*TASK:*
Exclude the pictures and transcribe the rest of the data below exactly.

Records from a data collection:
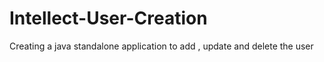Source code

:# Intellect-User-Creation
Creating a java standalone application to add , update and delete the user



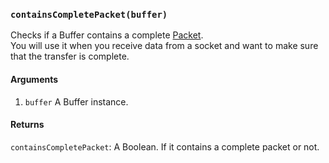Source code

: ### `containsCompletePacket(buffer)`

Checks if a Buffer contains a complete [Packet](Packet.md).  
You will use it when you receive data from a socket and want to make sure that the transfer is complete.

#### Arguments

1. `buffer` A Buffer instance.


#### Returns

`containsCompletePacket`: A Boolean. If it contains a complete packet or not.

*ANSWER TO THE PROBLEM:*
Source code

:# Intellect-User-Creation
Creating a java standalone application to add , update and delete the user



Source code

: ### `containsCompletePacket(buffer)`

Checks if a Buffer contains a complete [Packet](Packet.md).  
You will use it when you receive data from a socket and want to make sure that the transfer is complete.

#### Arguments

1. `buffer` A Buffer instance.


#### Returns

`containsCompletePacket`: A Boolean. If it contains a complete packet or not.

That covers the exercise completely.